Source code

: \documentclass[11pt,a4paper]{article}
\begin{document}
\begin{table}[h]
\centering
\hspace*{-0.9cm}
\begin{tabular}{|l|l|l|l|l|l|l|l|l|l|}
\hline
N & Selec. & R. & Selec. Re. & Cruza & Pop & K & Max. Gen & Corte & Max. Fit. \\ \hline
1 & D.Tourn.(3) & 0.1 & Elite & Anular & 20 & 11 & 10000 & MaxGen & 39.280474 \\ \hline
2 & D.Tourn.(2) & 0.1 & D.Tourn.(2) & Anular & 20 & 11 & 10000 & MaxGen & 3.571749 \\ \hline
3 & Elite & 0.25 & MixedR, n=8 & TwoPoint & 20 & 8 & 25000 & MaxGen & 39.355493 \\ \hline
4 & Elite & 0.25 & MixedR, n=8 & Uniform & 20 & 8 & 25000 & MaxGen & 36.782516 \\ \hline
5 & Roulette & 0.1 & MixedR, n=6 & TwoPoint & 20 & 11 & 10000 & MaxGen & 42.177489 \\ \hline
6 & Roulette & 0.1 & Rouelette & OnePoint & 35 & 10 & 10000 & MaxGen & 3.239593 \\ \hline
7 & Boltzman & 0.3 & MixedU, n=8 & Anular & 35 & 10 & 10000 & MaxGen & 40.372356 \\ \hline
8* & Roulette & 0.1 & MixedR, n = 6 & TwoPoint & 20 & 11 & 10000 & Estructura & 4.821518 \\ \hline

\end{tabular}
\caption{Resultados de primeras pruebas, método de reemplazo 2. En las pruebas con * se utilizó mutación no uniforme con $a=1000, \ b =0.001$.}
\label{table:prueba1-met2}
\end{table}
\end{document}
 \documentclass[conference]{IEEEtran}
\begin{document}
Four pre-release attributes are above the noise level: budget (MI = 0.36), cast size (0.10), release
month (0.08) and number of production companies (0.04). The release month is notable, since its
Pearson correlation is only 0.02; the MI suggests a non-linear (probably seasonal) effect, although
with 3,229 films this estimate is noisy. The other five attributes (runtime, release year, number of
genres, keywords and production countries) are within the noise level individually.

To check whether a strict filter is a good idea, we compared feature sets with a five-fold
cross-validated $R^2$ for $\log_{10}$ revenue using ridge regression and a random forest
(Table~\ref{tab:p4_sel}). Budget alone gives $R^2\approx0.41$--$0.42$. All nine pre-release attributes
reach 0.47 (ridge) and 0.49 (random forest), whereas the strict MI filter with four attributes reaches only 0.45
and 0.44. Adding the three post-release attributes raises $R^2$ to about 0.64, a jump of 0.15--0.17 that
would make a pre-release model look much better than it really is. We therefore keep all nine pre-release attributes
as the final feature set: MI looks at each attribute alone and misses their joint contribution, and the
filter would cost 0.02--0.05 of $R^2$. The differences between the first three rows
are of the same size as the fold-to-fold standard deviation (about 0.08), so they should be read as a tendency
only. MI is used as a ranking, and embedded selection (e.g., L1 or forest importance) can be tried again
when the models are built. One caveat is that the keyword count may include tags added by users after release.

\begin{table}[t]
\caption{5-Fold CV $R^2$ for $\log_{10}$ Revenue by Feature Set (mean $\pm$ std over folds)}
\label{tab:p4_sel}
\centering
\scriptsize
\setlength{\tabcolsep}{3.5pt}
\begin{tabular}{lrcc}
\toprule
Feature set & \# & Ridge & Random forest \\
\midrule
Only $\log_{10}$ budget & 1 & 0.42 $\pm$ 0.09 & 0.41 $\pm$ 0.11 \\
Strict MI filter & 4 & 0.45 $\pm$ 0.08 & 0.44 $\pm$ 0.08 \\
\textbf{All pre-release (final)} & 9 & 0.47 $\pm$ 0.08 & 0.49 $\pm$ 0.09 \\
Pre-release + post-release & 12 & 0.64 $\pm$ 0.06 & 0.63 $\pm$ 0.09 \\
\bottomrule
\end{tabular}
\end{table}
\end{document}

====================

» **EXERCISE DESCRIPTION**: Show each line of the data that contains the string "final".

» **SOLUTION BELOW**:
as the final feature set: MI looks at each attribute alone and misses their joint contribution, and the
\textbf{All pre-release (final)} & 9 & 0.47 $\pm$ 0.08 & 0.49 $\pm$ 0.09 \\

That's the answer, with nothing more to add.